Re: [bug #33138] .PARLLELSYNC enhancement with patch

Paul Smith Tue, 16 Apr 2013 04:47:45 -0700

On Tue, 2013-04-16 at 11:30 +0300, Eli Zaretskii wrote:
> > Date: Tue, 16 Apr 2013 05:54:13 +0000
> > From: "Paul D. Smith" <invalid.nore...@gnu.org>
> > 
> > I did a little bit of code rearrangement, but I still think this code will 
> > not
> > work on Windows and might possibly not compile on Windows.
> 
> Indeed, it will not.  Some cursory comments below.


I was hoping that if OUTPUT_SYNC is not #defined, the Windows code would
compile OK (although obviously without this feature), until we get it
working.

> > Hopefully we can fix that.
> 
> We shall see...
> 
> Here's what I see in the changes that is not friendly to Windows:
> 
>  . STREAM_OK uses fcntl and F_GETFD which both don't exist on Windows.

This is to test if somehow make's stdout or stderr has been closed (not
just redirected to /dev/null, but closed).

>  . FD_NOT_EMPTY will only work if its argument descriptor is connected
>    to a file, not the console.  is this condition always true?

Yes, because here we're testing the temporary file that we're saving
output in.  Either the fd will be -1 (not redirected to a temp file), or
it will be a temp file.

>  . open_tmpfd will need close examination on Windows, especially since
>    it closes the stream (the issue is whether the file will still be
>    automatically deleted when the dup'ed file descriptor is closed).

Yes, I suspected this would not work well.  On UNIX the file is actually
deleted FIRST, by tmpfile(), because on UNIX a file is not actually
deleted until the last file descriptor using it is closed, even if it's
not visible in the filesystem anymore.  This is a very nice way to get a
truly anonymous temporary file that cannot be accessed by anything other
than the process that created it.

I'm not sure what the semantics of tmpfile() are on Windows.

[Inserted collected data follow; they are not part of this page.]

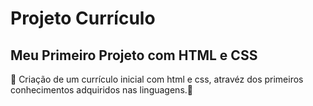# Projeto Currículo
<h2>Meu Primeiro Projeto com HTML e CSS</h2>
<p>
📖 Criação de um currículo inicial com html e css, atravéz dos primeiros conhecimentos adquiridos nas linguagens.📖
</p>
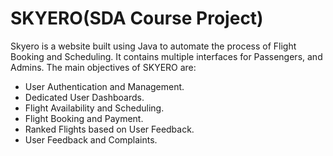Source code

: # SKYERO(SDA Course Project)

Skyero is a website built using Java to automate the process of Flight Booking and Scheduling. It contains multiple interfaces for Passengers, and Admins. The main objectives of SKYERO are:
- User Authentication and Management.
- Dedicated User Dashboards.
- Flight Availability and Scheduling.
- Flight Booking and Payment.
- Ranked Flights based on User Feedback.
- User Feedback and Complaints.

>  . pump_from_tmp_fd will need to switch to_fd to binary mode, since
>    this is how tmpfile opens the temporary file; we need output mode
>    match the input mode.

That's a good point.

>  . acquire_semaphore uses fcntl and F_SETLKW, which don't exist on
>    Windows.  the commentary to that function is not revealing its
>    purpose, so I'm unsure how to implement its equivalent on Windows.
>    can someone explain why is this needed and what should it do?  the
>    name seems to imply that using fcntl is an implementation detail,
>    as a crude semaphore -- is that right?  similarly for
>    release_semaphore.  (see also the next item.)

Yes, this is the guts of the feature.  It ensures that only one make
process is writing output at a time.  On other systems like Windows a
different method might be more appropriate.  Since the resource we're
locking on is the output, on UNIX we lock the output fd.  This saves us
from having to create a separate lock file, etc.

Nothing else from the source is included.